■ Goal of the exercise ■
Only the lines below, from the one with "### Instalação" through the one with "Aqui uma lista", are to be written out, exactly.

■ Provided data ■
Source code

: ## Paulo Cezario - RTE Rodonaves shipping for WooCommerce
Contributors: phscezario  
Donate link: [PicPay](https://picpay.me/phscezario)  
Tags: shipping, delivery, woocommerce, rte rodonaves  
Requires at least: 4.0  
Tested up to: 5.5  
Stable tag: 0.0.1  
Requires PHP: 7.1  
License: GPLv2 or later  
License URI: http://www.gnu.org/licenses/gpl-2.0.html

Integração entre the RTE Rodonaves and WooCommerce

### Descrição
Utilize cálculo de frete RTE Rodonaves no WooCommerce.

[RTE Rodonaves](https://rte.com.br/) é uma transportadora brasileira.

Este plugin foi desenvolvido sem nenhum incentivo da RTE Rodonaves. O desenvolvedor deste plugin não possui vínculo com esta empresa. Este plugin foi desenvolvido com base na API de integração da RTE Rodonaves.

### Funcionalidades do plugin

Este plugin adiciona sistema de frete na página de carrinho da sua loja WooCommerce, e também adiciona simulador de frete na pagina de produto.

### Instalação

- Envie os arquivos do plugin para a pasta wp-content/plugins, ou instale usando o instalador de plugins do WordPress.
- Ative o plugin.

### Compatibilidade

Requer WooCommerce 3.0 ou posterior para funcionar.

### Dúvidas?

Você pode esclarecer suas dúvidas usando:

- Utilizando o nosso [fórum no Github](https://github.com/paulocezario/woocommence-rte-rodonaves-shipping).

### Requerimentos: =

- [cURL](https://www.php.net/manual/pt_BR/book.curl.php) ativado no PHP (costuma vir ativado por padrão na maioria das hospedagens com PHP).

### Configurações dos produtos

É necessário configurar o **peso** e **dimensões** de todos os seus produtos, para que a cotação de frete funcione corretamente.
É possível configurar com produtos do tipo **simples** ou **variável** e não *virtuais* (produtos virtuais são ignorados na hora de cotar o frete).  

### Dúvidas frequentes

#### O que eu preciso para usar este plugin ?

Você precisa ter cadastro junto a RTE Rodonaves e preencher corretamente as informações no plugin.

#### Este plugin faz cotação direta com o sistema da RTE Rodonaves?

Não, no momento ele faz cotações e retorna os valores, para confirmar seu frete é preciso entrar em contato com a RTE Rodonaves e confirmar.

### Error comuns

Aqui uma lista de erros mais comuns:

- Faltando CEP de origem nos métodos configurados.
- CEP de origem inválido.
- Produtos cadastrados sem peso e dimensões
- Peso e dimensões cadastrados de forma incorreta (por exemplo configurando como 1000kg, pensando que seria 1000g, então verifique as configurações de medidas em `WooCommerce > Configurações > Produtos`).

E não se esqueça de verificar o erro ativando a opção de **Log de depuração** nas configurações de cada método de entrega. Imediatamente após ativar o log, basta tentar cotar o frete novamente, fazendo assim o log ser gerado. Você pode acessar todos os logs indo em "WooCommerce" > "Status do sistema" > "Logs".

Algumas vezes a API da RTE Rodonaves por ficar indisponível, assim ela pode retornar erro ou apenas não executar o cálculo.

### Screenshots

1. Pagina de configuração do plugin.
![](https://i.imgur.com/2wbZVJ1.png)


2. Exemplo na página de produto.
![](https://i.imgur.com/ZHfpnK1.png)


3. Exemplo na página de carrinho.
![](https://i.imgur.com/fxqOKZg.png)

---

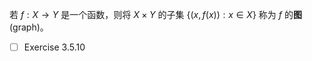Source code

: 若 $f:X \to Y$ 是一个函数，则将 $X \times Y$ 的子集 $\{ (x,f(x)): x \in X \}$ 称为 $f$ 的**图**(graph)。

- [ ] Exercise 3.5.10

--

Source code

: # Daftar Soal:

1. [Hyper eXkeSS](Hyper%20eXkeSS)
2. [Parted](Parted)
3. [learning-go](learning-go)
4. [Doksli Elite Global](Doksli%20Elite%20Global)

■ Answer space ■
### Instalação

- Envie os arquivos do plugin para a pasta wp-content/plugins, ou instale usando o instalador de plugins do WordPress.
- Ative o plugin.

### Compatibilidade

Requer WooCommerce 3.0 ou posterior para funcionar.

### Dúvidas?

Você pode esclarecer suas dúvidas usando:

- Utilizando o nosso [fórum no Github](https://github.com/paulocezario/woocommence-rte-rodonaves-shipping).

### Requerimentos: =

- [cURL](https://www.php.net/manual/pt_BR/book.curl.php) ativado no PHP (costuma vir ativado por padrão na maioria das hospedagens com PHP).

### Configurações dos produtos

É necessário configurar o **peso** e **dimensões** de todos os seus produtos, para que a cotação de frete funcione corretamente.
É possível configurar com produtos do tipo **simples** ou **variável** e não *virtuais* (produtos virtuais são ignorados na hora de cotar o frete).  

### Dúvidas frequentes

#### O que eu preciso para usar este plugin ?

Você precisa ter cadastro junto a RTE Rodonaves e preencher corretamente as informações no plugin.

#### Este plugin faz cotação direta com o sistema da RTE Rodonaves?

Não, no momento ele faz cotações e retorna os valores, para confirmar seu frete é preciso entrar em contato com a RTE Rodonaves e confirmar.

### Error comuns

Aqui uma lista de erros mais comuns:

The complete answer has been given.